Jake's thing

Jake van der Kamp''s new book tells readers how broking REALLY works.

"There is only one thing bull markets are certain to bring and that's bullshit. It is what drives the money into them."

Such is one of the many pieces of sage analysis in Jake van der Kamp's Doctor! Doctor!

Van der Kamp, to those who don't know, is a familiar face in Hong Kong's Foreign Correspondents' Club. Each day he can be found on the corner table with a laptop writing his daily column for the South China Morning Post.

His column has become widely read, in part because it is a good antidote to cant, and thanks to Jake's unique position as a man who worked for many years in broking. He thus knows one or two things about how the industry works. 

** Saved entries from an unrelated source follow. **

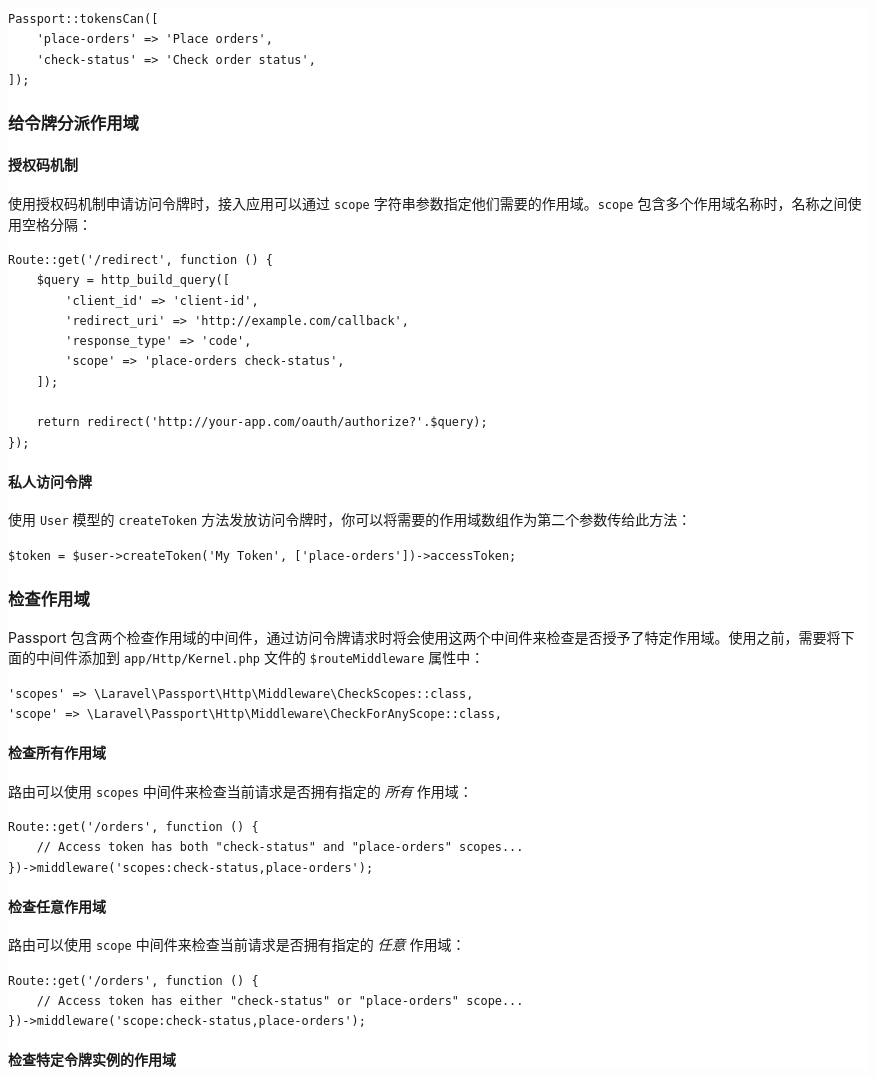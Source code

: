     Passport::tokensCan([
        'place-orders' => 'Place orders',
        'check-status' => 'Check order status',
    ]);

<a name="assigning-scopes-to-tokens"></a>
### 给令牌分派作用域

#### 授权码机制

使用授权码机制申请访问令牌时，接入应用可以通过 `scope` 字符串参数指定他们需要的作用域。`scope` 包含多个作用域名称时，名称之间使用空格分隔：

    Route::get('/redirect', function () {
        $query = http_build_query([
            'client_id' => 'client-id',
            'redirect_uri' => 'http://example.com/callback',
            'response_type' => 'code',
            'scope' => 'place-orders check-status',
        ]);

        return redirect('http://your-app.com/oauth/authorize?'.$query);
    });

#### 私人访问令牌

使用 `User` 模型的 `createToken` 方法发放访问令牌时，你可以将需要的作用域数组作为第二个参数传给此方法：

    $token = $user->createToken('My Token', ['place-orders'])->accessToken;

<a name="checking-scopes"></a>
### 检查作用域

Passport 包含两个检查作用域的中间件，通过访问令牌请求时将会使用这两个中间件来检查是否授予了特定作用域。使用之前，需要将下面的中间件添加到 `app/Http/Kernel.php` 文件的 `$routeMiddleware` 属性中：

    'scopes' => \Laravel\Passport\Http\Middleware\CheckScopes::class,
    'scope' => \Laravel\Passport\Http\Middleware\CheckForAnyScope::class,

#### 检查所有作用域

路由可以使用 `scopes` 中间件来检查当前请求是否拥有指定的 *所有* 作用域：

    Route::get('/orders', function () {
        // Access token has both "check-status" and "place-orders" scopes...
    })->middleware('scopes:check-status,place-orders');

#### 检查任意作用域

路由可以使用 `scope` 中间件来检查当前请求是否拥有指定的 *任意* 作用域：

    Route::get('/orders', function () {
        // Access token has either "check-status" or "place-orders" scope...
    })->middleware('scope:check-status,place-orders');

#### 检查特定令牌实例的作用域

So one should not be surprised to hear that he has written a book about just that: how the industry works.

At the beginning of the book he admits to "biting the hand" that fed him, but he says he can't resist. In the ensuing chapters he chronicles some of the absurdities of the industry and some of its inherent conflicts of interest.

These conflicts are many, but can be summarized as front running (with anecdotes from Jake's career to illustrate how prevalent the practice used to be), a lack of compliance in firms, a lack of independent research (thanks to corporate finance) and stuffing clients with trades at the wrong price (while measuring different fund management houses by their pain-threshold).

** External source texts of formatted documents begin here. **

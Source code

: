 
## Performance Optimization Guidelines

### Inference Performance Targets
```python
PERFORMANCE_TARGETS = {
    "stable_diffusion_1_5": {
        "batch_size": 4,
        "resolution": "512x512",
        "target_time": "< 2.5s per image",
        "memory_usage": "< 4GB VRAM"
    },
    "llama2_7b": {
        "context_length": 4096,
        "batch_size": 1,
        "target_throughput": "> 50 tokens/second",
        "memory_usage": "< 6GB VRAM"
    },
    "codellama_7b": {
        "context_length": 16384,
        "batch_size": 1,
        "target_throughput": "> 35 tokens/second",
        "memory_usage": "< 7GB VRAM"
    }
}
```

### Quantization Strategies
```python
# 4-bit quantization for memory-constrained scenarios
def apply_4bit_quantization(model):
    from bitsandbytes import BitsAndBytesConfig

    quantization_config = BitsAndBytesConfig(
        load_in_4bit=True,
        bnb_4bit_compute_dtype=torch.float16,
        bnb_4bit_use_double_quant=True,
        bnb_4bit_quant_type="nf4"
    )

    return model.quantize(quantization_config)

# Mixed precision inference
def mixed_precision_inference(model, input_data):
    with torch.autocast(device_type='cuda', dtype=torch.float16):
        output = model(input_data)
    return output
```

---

Particularly pertinent to today's market is the chapter on how the industry hires and fires. Recalling the first time he was fired, he notes the sage words of a colleague: "No one ever amounts to anything in this trade unless he's at least once been thoroughly and soundly sacked. It'll do wonders for you."

Always look on the bright side, as they say.

Jake also gives his analysis of why the Americans are so much better at investment banking than the British or (other) Europeans. The Americans are always the first to innovate and are the most aggressive, he says. He also predicts even more US dominance in the future. That said, his criticism of Americans is sometimes as lavish as his praise. The anecdote of the US boss who came in, didn't touch a morsel of the Chinese banquet and then went to McDonalds afterwards kind of sums it up.

While portraying many of the British in the industry as amateur idiots with a military background and an aversion to brown shoes, he does say that the British have one advantage over Americans "They instinctively have a much better feel for the ways of the foreign lands to which they go." 

This he puts down to centuries of imperialism.

One of the most entertaining chapters deals with late night client-servicing. This typically happens in Bangkok and Manila, can involve copious amounts of alcohol and using your American Express card to ensure the fund manager from Edinburgh gets a taste of the local market.

Interestingly, van der Kamp reckons such evenings of debauchery are more prevalent in Asia since there is a greater need to build personal relationships and trust between firm and client. In mature markets, such as the US and Europe, no such trust is required. Everything is more boring and institutional. Asia meanwhile is the wild East.

The book is full of anecdote and observation. For example, he notes: "Australians think of their country as being part of Asia, but the rest of Asia doesn't. I once overheard my secretary ticking off a mailing clerk for having grouped Australian clients wrongly on a mailing list. "You've put Australia into Europe," she said. "Australia doesn't belong in Europe. It belongs in North America."

Jake has spent a good deal of his career as a journalist, and he is not averse to throwing criticism at the financial press too. In fact, there's a lot of criticism in this book, full stop.

Indeed, his broad conclusion seems to be that investing is not for the faint-hearted and if you do so via a professional you are more than likely to get ripped off.

My favourite rule of thumb is his verdict on buying derivatives: "For every adjective you add to the instrument you add 2% to the dealing fee. Nouns count as adjectives here and you can't cheat by making Euro part of another word. So let's see. For an OEX short strangle you get hit with at least a 6% chop. That's 6% on the way in and 6% on the way out."

No wonder, he says, banks love structured products so much.